- [Exercise brief] In the entries below, find the line containing "root /var/www/html/imw/public; #" and the line containing "sudo systemctl restart nginx". Copy those two lines and everything between them exactly, and only that.

- [Records for the exercise]
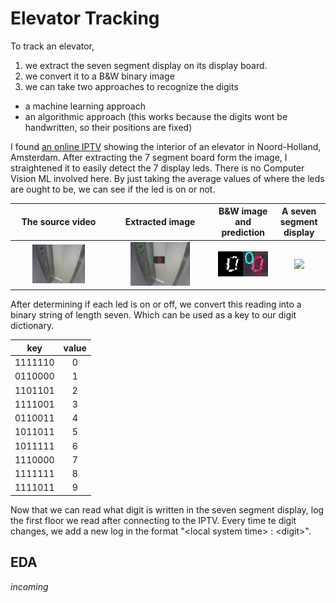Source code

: # Elevator Tracking

To track an elevator, 
1. we extract the seven segment display on its display board.
2. we convert it to a B&W binary image
3. we can take two approaches to recognize the digits
  * a machine learning approach
  * an algorithmic approach (this works because the digits wont be handwritten, so their positions are fixed)
 
I found [an online IPTV](https://www.insecam.org/en/view/421702/) showing the interior of an elevator in Noord-Holland, Amsterdam. After extracting the 7 segment board form the image, I straightened it to easily detect the 7 display leds.
There is no Computer Vision ML involved here. By just taking the average values of where the leds are ought to be, we can see if the led is on or not. 


The source video           |  Extracted image          |  B&W image and prediction |  A seven segment display
:-------------------------:|:-------------------------:|:-------------------------:|:-------------------------:
<img src="https://github.com/cemreefe/elevator-tracking/blob/master/media/elevator1.png" width="60%"> | <img src="https://github.com/cemreefe/elevator-tracking/blob/master/media/elevator2.png" width="60%">  |  <img src="https://github.com/cemreefe/elevator-tracking/blob/master/snapshots/snap_1584321703x1875768.jpg" width="100%"> | <img src="https://www.direnc.net/Data/EditorFiles/aciklama-gorselleri-2/7-segment-display-ekran-pinout.jpg" width="70%"> |

After determining if each led is on or off, we convert this reading into a binary string of length seven. Which can be used as a key to our digit dictionary.

key | value
:--------:|:--:
 1111110 | 0 
 0110000 | 1 
 1101101 | 2 
 1111001 | 3 
 0110011 | 4 
 1011011 | 5 
 1011111 | 6 
 1110000 | 7 
 1111111 | 8 
 1111011 | 9 

Now that we can read what digit is written in the seven segment display, log the first floor we read after connecting to the IPTV.
Every time te digit changes, we add a new log in the format "&lt;local system time&gt; : &lt;digit&gt;".

## EDA

<i>incoming</i>

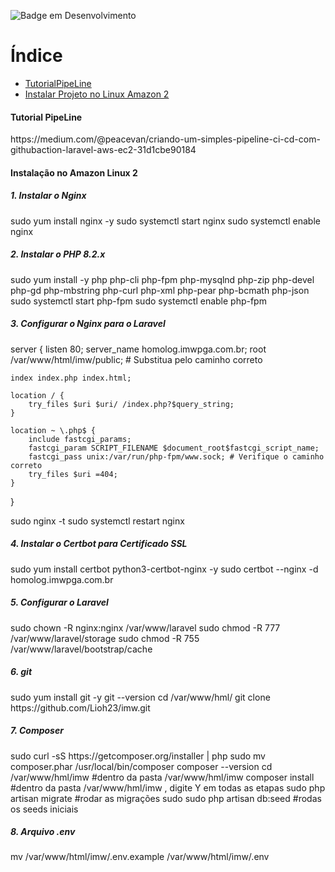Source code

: 
![Badge em Desenvolvimento](http://img.shields.io/static/v1?label=STATUS&message=EM%20DESENVOLVIMENTO&color=GREEN&style=for-the-badge)

# Índice 

* [TutorialPipeLine](#tutorialpipeLine)
* [Instalar Projeto no Linux Amazon 2](#amazonlinux)

<h4 id="tutorialpipeLine">Tutorial PipeLine</h4>
https://medium.com/@peacevan/criando-um-simples-pipeline-ci-cd-com-githubaction-laravel-aws-ec2-31d1cbe90184

<h4 id="amazonlinux">Instalação no Amazon Linux 2</h4>
<h5>1. Instalar o Nginx</h5>
sudo yum install nginx -y
sudo systemctl start nginx
sudo systemctl enable nginx


<h5>2. Instalar o PHP 8.2.x</h5>
sudo yum install -y php php-cli php-fpm php-mysqlnd php-zip php-devel php-gd php-mbstring php-curl php-xml php-pear php-bcmath php-json
sudo systemctl start php-fpm
sudo systemctl enable php-fpm


<h5>3. Configurar o Nginx para o Laravel</h5>
server {
    listen 80;
    server_name homolog.imwpga.com.br; 
    root /var/www/html/imw/public; # Substitua pelo caminho correto

    index index.php index.html;

    location / {
        try_files $uri $uri/ /index.php?$query_string;
    }

    location ~ \.php$ {
        include fastcgi_params;
        fastcgi_param SCRIPT_FILENAME $document_root$fastcgi_script_name;
        fastcgi_pass unix:/var/run/php-fpm/www.sock; # Verifique o caminho correto
        try_files $uri =404;
    }
}


sudo nginx -t
sudo systemctl restart nginx

<h5>4. Instalar o Certbot para Certificado SSL</h5>
sudo yum install certbot python3-certbot-nginx -y
sudo certbot --nginx -d homolog.imwpga.com.br 

<h5>5. Configurar o Laravel</h5>
sudo chown -R nginx:nginx /var/www/laravel
sudo chmod -R 777 /var/www/laravel/storage
sudo chmod -R 755 /var/www/laravel/bootstrap/cache

<h5>6. git </h5>
sudo yum install git -y
git --version
cd /var/www/hml/
git clone https://github.com/Lioh23/imw.git

<h5>7. Composer</h5>
sudo curl -sS https://getcomposer.org/installer | php
sudo mv composer.phar /usr/local/bin/composer
composer --version
cd /var/www/hml/imw 
#dentro da pasta /var/www/hml/imw
	composer install #dentro da pasta /var/www/hml/imw , digite Y em todas as etapas
	sudo php artisan migrate #rodar as migrações
	sudo sudo php artisan db:seed #rodas os seeds iniciais


<h5>8. Arquivo .env</h5>
mv /var/www/html/imw/.env.example /var/www/html/imw/.env


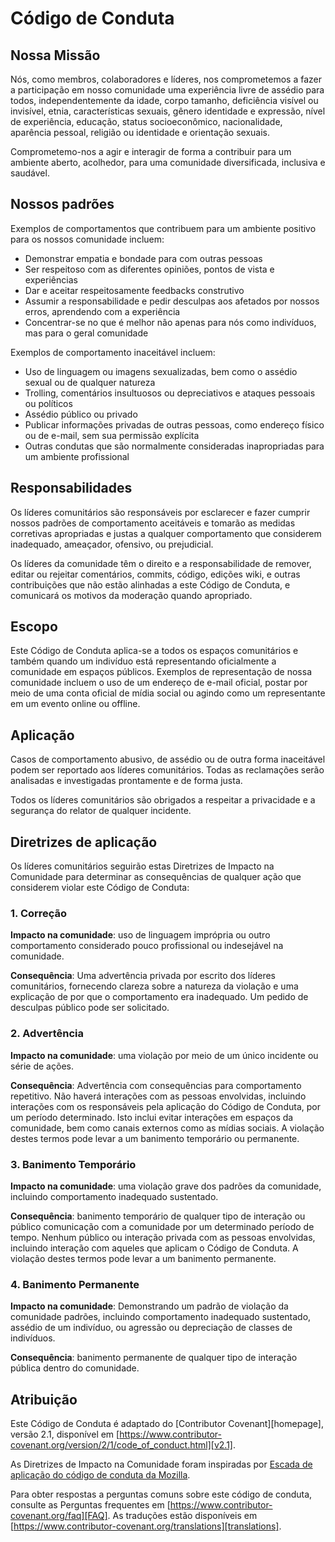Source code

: # Código de Conduta

## Nossa Missão

Nós, como membros, colaboradores e líderes, nos comprometemos a fazer a participação em nosso
comunidade uma experiência livre de assédio para todos, independentemente da idade, corpo
tamanho, deficiência visível ou invisível, etnia, características sexuais, gênero
identidade e expressão, nível de experiência, educação, status socioeconômico,
nacionalidade, aparência pessoal, religião ou
identidade e orientação sexuais.

Comprometemo-nos a agir e interagir de forma a contribuir para um ambiente aberto, acolhedor,
para uma comunidade diversificada, inclusiva e saudável.

## Nossos padrões

Exemplos de comportamentos que contribuem para um ambiente positivo para os nossos
comunidade incluem:

* Demonstrar empatia e bondade para com outras pessoas
* Ser respeitoso com as diferentes opiniões, pontos de vista e experiências
* Dar e aceitar respeitosamente feedbacks construtivo
* Assumir a responsabilidade e pedir desculpas aos afetados por nossos erros,
  aprendendo com a experiência
* Concentrar-se no que é melhor não apenas para nós como indivíduos, mas para o geral
  comunidade

Exemplos de comportamento inaceitável incluem:

* Uso de linguagem ou imagens sexualizadas, bem como o assédio sexual ou de qualquer natureza
* Trolling, comentários insultuosos ou depreciativos e ataques pessoais ou políticos
* Assédio público ou privado
* Publicar informações privadas de outras pessoas, como endereço físico ou de e-mail,
  sem sua permissão explícita
* Outras condutas que são normalmente consideradas inapropriadas para um ambiente profissional

## Responsabilidades

Os líderes comunitários são responsáveis por esclarecer e fazer cumprir nossos padrões de
comportamento aceitáveis e tomarão as medidas corretivas apropriadas e justas a qualquer comportamento que considerem inadequado, ameaçador, ofensivo,
ou prejudicial.

Os líderes da comunidade têm o direito e a responsabilidade de remover, editar ou rejeitar
comentários, commits, código, edições wiki, e outras contribuições que
não estão alinhadas a este Código de Conduta, e comunicará os motivos da moderação
quando apropriado.

## Escopo

Este Código de Conduta aplica-se a todos os espaços comunitários e também quando
um indivíduo está representando oficialmente a comunidade em espaços públicos.
Exemplos de representação de nossa comunidade incluem o uso de um endereço de e-mail oficial,
postar por meio de uma conta oficial de mídia social ou agindo como um
representante em um evento online ou offline.

## Aplicação

Casos de comportamento abusivo, de assédio ou de outra forma inaceitável podem ser
reportado aos líderes comunitários.
Todas as reclamações serão analisadas e investigadas prontamente e de forma justa.

Todos os líderes comunitários são obrigados a respeitar a privacidade e a segurança do
relator de qualquer incidente.

## Diretrizes de aplicação

Os líderes comunitários seguirão estas Diretrizes de Impacto na Comunidade para determinar
as consequências de qualquer ação que considerem violar este Código de Conduta:

### 1. Correção

**Impacto na comunidade**: uso de linguagem imprópria ou outro comportamento considerado
pouco profissional ou indesejável na comunidade.

**Consequência**: Uma advertência privada por escrito dos líderes comunitários, fornecendo
clareza sobre a natureza da violação e uma explicação de por que o
comportamento era inadequado. Um pedido de desculpas público pode ser solicitado.

### 2. Advertência

**Impacto na comunidade**: uma violação por meio de um único incidente ou série de
ações.

**Consequência**: Advertência com consequências para comportamento repetitivo. Não haverá interações com as pessoas envolvidas, incluindo interações com os responsáveis pela aplicação do Código de Conduta, por um período determinado. Isto inclui evitar interações em espaços da comunidade, bem como canais externos como as mídias sociais. A violação destes termos pode levar a um banimento temporário ou permanente.

### 3. Banimento Temporário

**Impacto na comunidade**: uma violação grave dos padrões da comunidade, incluindo
comportamento inadequado sustentado.

**Consequência**: banimento temporário de qualquer tipo de interação ou público
comunicação com a comunidade por um determinado período de tempo. Nenhum público ou
interação privada com as pessoas envolvidas, incluindo interação com aqueles que aplicam o Código de Conduta.
A violação destes termos pode levar a um banimento permanente.

### 4. Banimento Permanente

**Impacto na comunidade**: Demonstrando um padrão de violação da comunidade
padrões, incluindo comportamento inadequado sustentado, assédio de um
indivíduo, ou agressão ou depreciação de classes de indivíduos.

**Consequência**: banimento permanente de qualquer tipo de interação pública dentro do
comunidade.

## Atribuição

Este Código de Conduta é adaptado do [Contributor Covenant][homepage],
versão 2.1, disponível em
[https://www.contributor-covenant.org/version/2/1/code_of_conduct.html][v2.1].

As Diretrizes de Impacto na Comunidade foram inspiradas por
[Escada de aplicação do código de conduta da Mozilla][Mozilla CoC].

Para obter respostas a perguntas comuns sobre este código de conduta, consulte as Perguntas frequentes em
[https://www.contributor-covenant.org/faq][FAQ]. As traduções estão disponíveis em
[https://www.contributor-covenant.org/translations][translations].

[página inicial]: https://www.contributor-covenant.org
[v2.1]: https://www.contributor-covenant.org/version/2/1/code_of_conduct.html
[Mozilla CoC]: https://github.com/mozilla/diversity
[FAQ]: https://www.contributor-covenant.org/faq
[traduções]: https://www.contributor-covenant.org/translations
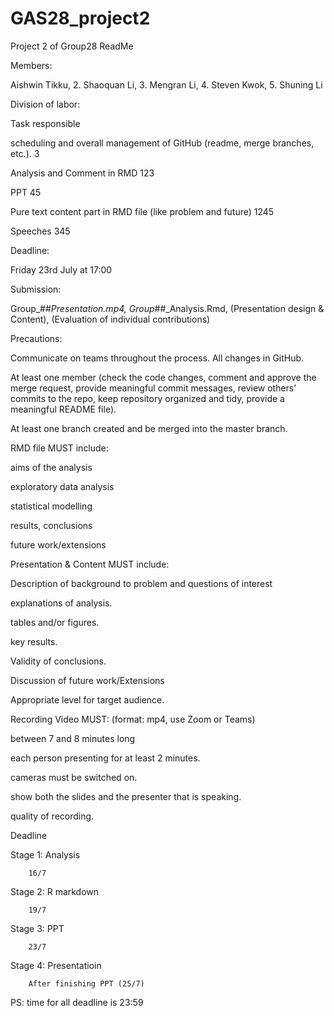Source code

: # GAS28_project2
 Project 2 of Group28
ReadMe 

Members: 

Aishwin Tikku, 2. Shaoquan Li, 3. Mengran Li, 4. Steven Kwok, 5. Shuning Li 

 

Division of labor:  

Task                                                                                    responsible 

scheduling and overall management of GitHub (readme, merge branches, etc.).             3 

Analysis and Comment in RMD                                                             123 

PPT                                                                                     45 

Pure text content part in RMD file (like problem and future)                            1245 

Speeches                                                                                345 

 

Deadline: 

Friday 23rd July at 17:00 

 

Submission: 

Group_##_Presentation.mp4, Group_##_Analysis.Rmd, (Presentation design & Content), (Evaluation of individual contributions) 

 

Precautions: 

Communicate on teams throughout the process. All changes in GitHub. 

At least one member (check the code changes, comment and approve the merge request, provide meaningful commit messages, review others’ commits to the repo, keep repository organized and tidy, provide a meaningful README file). 

At least one branch created and be merged into the master branch. 

 

RMD file MUST include: 

aims of the analysis 

exploratory data analysis 

statistical modelling  

results, conclusions 

future work/extensions 

 

Presentation & Content MUST include: 

Description of background to problem and questions of interest 

explanations of analysis.  

tables and/or figures.  

key results.  

Validity of conclusions.  

Discussion of future work/Extensions  

Appropriate level for target audience.  

 

Recording Video MUST: (format: mp4, use Zoom or Teams) 

between 7 and 8 minutes long 

each person presenting for at least 2 minutes. 

cameras must be switched on. 

show both the slides and the presenter that is speaking. 

quality of recording.  

 

 

Deadline  

Stage 1: Analysis 

		16/7 

Stage 2: R markdown 

		19/7 

Stage 3: PPT 

		23/7 

Stage 4: Presentatioin 

		After finishing PPT (25/7) 

 

PS: time for all deadline is 23:59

- [Your solution]
    root /var/www/html/imw/public; # Substitua pelo caminho correto

    index index.php index.html;

    location / {
        try_files $uri $uri/ /index.php?$query_string;
    }

    location ~ \.php$ {
        include fastcgi_params;
        fastcgi_param SCRIPT_FILENAME $document_root$fastcgi_script_name;
        fastcgi_pass unix:/var/run/php-fpm/www.sock; # Verifique o caminho correto
        try_files $uri =404;
    }
}


sudo nginx -t
sudo systemctl restart nginx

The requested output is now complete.